European Others offers an interrogation into the position of racialized communities in the European Union, arguing that the tension between a growing nonwhite, non-Christian population and insistent essentialist definitions of Europeanness produces new forms of identity and activism. Moving beyond disciplinary and national limits, Fatima El-Tayeb explores structures of resistance, tracing a Europeanization from below in which migrant and minority communities challenge the ideology of racelessness that places them firmly outside the community of citizens.

Using a notable variety of sources, from drag performances to feminist Muslim activism and Euro hip-hop, El-Tayeb draws on the largely ignored archive of vernacular culture central to resistance by minority youths to the exclusionary nationalism that casts them as threatening outcasts. At the same time, she reveals the continued effect of Europe’s suppressed colonial history on the representation of Muslim minorities as the illiberal Other of progressive Europe.

Presenting a sharp analysis of the challenges facing a united Europe seen by many as a model for twenty-first-century postnational societies, El-Tayeb combines theoretical influences from both sides of the Atlantic to lay bare how Europeans of color are integral to the continent’s past, present, and, inevitably, its future.

*Fatima El-Tayeb is associate professor in the departments of literature and ethnic studies and associate director of critical gender studies at the University of California, San Diego. Her most recent publications include European Others.
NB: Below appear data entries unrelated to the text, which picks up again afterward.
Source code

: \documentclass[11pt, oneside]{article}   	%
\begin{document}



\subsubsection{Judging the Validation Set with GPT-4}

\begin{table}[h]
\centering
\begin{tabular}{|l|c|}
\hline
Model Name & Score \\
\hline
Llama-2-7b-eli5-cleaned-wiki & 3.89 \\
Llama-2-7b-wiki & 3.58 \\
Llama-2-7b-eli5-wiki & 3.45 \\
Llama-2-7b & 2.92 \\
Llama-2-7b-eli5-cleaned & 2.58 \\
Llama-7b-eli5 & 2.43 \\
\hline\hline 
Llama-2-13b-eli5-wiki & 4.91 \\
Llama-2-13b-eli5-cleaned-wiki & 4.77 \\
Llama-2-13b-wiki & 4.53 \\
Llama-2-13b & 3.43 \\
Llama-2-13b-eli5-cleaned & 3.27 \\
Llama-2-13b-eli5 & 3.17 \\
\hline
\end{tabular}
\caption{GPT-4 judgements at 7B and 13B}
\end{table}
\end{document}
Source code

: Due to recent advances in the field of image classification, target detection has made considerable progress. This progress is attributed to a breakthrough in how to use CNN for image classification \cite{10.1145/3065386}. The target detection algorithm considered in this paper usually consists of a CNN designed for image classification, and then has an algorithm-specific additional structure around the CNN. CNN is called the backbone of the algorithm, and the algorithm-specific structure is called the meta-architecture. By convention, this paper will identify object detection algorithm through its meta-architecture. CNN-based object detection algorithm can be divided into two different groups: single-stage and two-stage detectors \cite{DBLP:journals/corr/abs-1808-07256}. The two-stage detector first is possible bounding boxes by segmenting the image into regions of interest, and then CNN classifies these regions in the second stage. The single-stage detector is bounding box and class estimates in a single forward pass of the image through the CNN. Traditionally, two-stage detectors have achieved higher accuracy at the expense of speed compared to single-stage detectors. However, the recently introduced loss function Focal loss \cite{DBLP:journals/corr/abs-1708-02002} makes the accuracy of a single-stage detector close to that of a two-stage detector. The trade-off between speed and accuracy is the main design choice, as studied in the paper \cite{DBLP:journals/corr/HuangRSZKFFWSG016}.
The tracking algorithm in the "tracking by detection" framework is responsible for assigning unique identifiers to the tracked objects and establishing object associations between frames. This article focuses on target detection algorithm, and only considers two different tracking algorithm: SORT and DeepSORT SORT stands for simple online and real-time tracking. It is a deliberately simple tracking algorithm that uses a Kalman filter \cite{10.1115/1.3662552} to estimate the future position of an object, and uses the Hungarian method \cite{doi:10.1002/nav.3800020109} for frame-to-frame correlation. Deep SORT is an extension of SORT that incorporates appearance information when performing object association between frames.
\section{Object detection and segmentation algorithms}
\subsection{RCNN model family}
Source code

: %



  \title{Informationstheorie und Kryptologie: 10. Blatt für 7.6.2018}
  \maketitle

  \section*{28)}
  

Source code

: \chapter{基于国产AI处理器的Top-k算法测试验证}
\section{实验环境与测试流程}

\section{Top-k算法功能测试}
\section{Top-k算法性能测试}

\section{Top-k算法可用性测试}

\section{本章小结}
Queering Ethnicity in Postnational Europe (University of Minnesota Press 2011),  “‘Gays who cannot properly be gay’: Queer Muslims in the neoliberal European City,” in European Journal of Women’s Studies, 2011, and “‘The Forces of Creolization.’ Colorblindness and Visible Minorities in the New Europe,” in Françoise Lionnet, Shu-mei Shi (eds), The Creolization of Theory, (Duke University Press 2011).